= Work task =
Please give every record below again exactly, and keep the pictures out.

= Material shown =
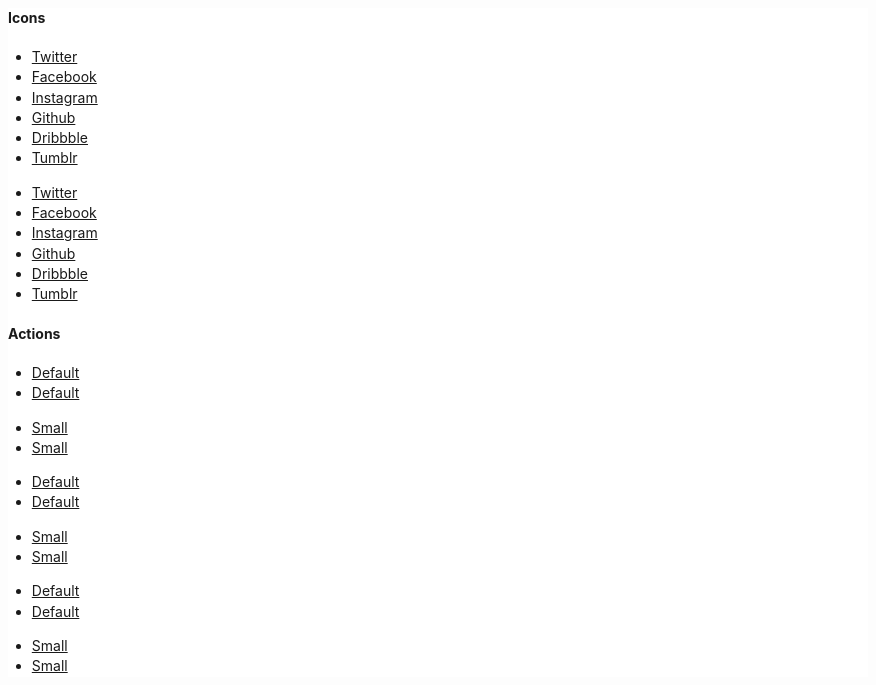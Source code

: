 #### Icons

<ul class="icons">
	<li><a href="#" class="icon fa-twitter"><span class="label">Twitter</span></a></li>
	<li><a href="#" class="icon fa-facebook"><span class="label">Facebook</span></a></li>
	<li><a href="#" class="icon fa-instagram"><span class="label">Instagram</span></a></li>
	<li><a href="#" class="icon fa-github"><span class="label">Github</span></a></li>
	<li><a href="#" class="icon fa-dribbble"><span class="label">Dribbble</span></a></li>
	<li><a href="#" class="icon fa-tumblr"><span class="label">Tumblr</span></a></li>
</ul>

<ul class="icons">
	<li><a href="#" class="icon alt fa-twitter"><span class="label">Twitter</span></a></li>
	<li><a href="#" class="icon alt fa-facebook"><span class="label">Facebook</span></a></li>
	<li><a href="#" class="icon alt fa-instagram"><span class="label">Instagram</span></a></li>
	<li><a href="#" class="icon alt fa-github"><span class="label">Github</span></a></li>
	<li><a href="#" class="icon alt fa-dribbble"><span class="label">Dribbble</span></a></li>
	<li><a href="#" class="icon alt fa-tumblr"><span class="label">Tumblr</span></a></li>
</ul>

</div>
</div>

#### Actions

<ul class="actions">
	<li><a href="#" class="button primary">Default</a></li>
	<li><a href="#" class="button">Default</a></li>
</ul>
<ul class="actions small">
	<li><a href="#" class="button primary small">Small</a></li>
	<li><a href="#" class="button small">Small</a></li>
</ul>
<div class="row">
	<div class="col-3 col-6-medium col-12-xsmall">
		<ul class="actions stacked">
			<li><a href="#" class="button primary">Default</a></li>
			<li><a href="#" class="button">Default</a></li>
		</ul>
	</div>
	<div class="col-3 col-6-medium col-12-xsmall">
		<ul class="actions stacked">
			<li><a href="#" class="button primary small">Small</a></li>
			<li><a href="#" class="button small">Small</a></li>
		</ul>
	</div>
	<div class="col-3 col-6-medium col-12-xsmall">
		<ul class="actions stacked">
			<li><a href="#" class="button primary fit">Default</a></li>
			<li><a href="#" class="button fit">Default</a></li>
		</ul>
	</div>
	<div class="col-3 col-6-medium col-12-xsmall">
		<ul class="actions stacked">
			<li><a href="#" class="button primary small fit">Small</a></li>
			<li><a href="#" class="button small fit">Small</a></li>
		</ul>
	</div>
</div>
</section>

= Written solution =
Source code

: #### Icons

<ul class="icons">
	<li><a href="#" class="icon fa-twitter"><span class="label">Twitter</span></a></li>
	<li><a href="#" class="icon fa-facebook"><span class="label">Facebook</span></a></li>
	<li><a href="#" class="icon fa-instagram"><span class="label">Instagram</span></a></li>
	<li><a href="#" class="icon fa-github"><span class="label">Github</span></a></li>
	<li><a href="#" class="icon fa-dribbble"><span class="label">Dribbble</span></a></li>
	<li><a href="#" class="icon fa-tumblr"><span class="label">Tumblr</span></a></li>
</ul>

<ul class="icons">
	<li><a href="#" class="icon alt fa-twitter"><span class="label">Twitter</span></a></li>
	<li><a href="#" class="icon alt fa-facebook"><span class="label">Facebook</span></a></li>
	<li><a href="#" class="icon alt fa-instagram"><span class="label">Instagram</span></a></li>
	<li><a href="#" class="icon alt fa-github"><span class="label">Github</span></a></li>
	<li><a href="#" class="icon alt fa-dribbble"><span class="label">Dribbble</span></a></li>
	<li><a href="#" class="icon alt fa-tumblr"><span class="label">Tumblr</span></a></li>
</ul>

</div>
</div>

#### Actions

<ul class="actions">
	<li><a href="#" class="button primary">Default</a></li>
	<li><a href="#" class="button">Default</a></li>
</ul>
<ul class="actions small">
	<li><a href="#" class="button primary small">Small</a></li>
	<li><a href="#" class="button small">Small</a></li>
</ul>
<div class="row">
	<div class="col-3 col-6-medium col-12-xsmall">
		<ul class="actions stacked">
			<li><a href="#" class="button primary">Default</a></li>
			<li><a href="#" class="button">Default</a></li>
		</ul>
	</div>
	<div class="col-3 col-6-medium col-12-xsmall">
		<ul class="actions stacked">
			<li><a href="#" class="button primary small">Small</a></li>
			<li><a href="#" class="button small">Small</a></li>
		</ul>
	</div>
	<div class="col-3 col-6-medium col-12-xsmall">
		<ul class="actions stacked">
			<li><a href="#" class="button primary fit">Default</a></li>
			<li><a href="#" class="button fit">Default</a></li>
		</ul>
	</div>
	<div class="col-3 col-6-medium col-12-xsmall">
		<ul class="actions stacked">
			<li><a href="#" class="button primary small fit">Small</a></li>
			<li><a href="#" class="button small fit">Small</a></li>
		</ul>
	</div>
</div>
</section>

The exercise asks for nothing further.